BEGIN Data supplied

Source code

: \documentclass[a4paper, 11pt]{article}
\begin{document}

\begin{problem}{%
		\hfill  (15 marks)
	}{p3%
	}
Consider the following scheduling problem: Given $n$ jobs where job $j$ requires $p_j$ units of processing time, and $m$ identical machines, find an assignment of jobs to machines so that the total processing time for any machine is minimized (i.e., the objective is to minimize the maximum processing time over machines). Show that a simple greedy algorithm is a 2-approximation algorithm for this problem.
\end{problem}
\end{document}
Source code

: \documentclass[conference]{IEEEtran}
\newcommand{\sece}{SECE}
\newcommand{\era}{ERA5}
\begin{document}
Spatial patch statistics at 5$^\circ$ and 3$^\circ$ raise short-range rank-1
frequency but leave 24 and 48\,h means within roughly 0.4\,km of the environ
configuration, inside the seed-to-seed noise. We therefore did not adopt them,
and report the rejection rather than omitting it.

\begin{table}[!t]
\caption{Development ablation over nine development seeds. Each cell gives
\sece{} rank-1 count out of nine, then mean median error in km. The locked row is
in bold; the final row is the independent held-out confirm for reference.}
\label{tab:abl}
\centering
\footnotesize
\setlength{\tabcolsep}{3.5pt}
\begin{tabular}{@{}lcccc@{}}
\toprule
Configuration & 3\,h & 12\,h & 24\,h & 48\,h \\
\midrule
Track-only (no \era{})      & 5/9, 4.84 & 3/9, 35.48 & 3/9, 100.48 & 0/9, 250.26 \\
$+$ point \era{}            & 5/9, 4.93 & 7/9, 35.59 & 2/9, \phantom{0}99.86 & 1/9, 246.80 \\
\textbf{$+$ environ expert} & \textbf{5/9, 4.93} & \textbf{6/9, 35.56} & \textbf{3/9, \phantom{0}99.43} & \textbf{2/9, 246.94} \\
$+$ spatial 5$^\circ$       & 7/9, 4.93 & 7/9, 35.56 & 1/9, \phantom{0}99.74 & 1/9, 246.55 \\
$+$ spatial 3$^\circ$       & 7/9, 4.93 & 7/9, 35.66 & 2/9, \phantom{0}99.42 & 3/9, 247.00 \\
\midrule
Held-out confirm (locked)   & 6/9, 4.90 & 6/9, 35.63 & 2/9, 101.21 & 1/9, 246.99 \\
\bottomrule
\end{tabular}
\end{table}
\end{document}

END Data supplied

[Exercise aim] For the word "rank", count the lines of the records that contain it and give only the number.

[The answer] 2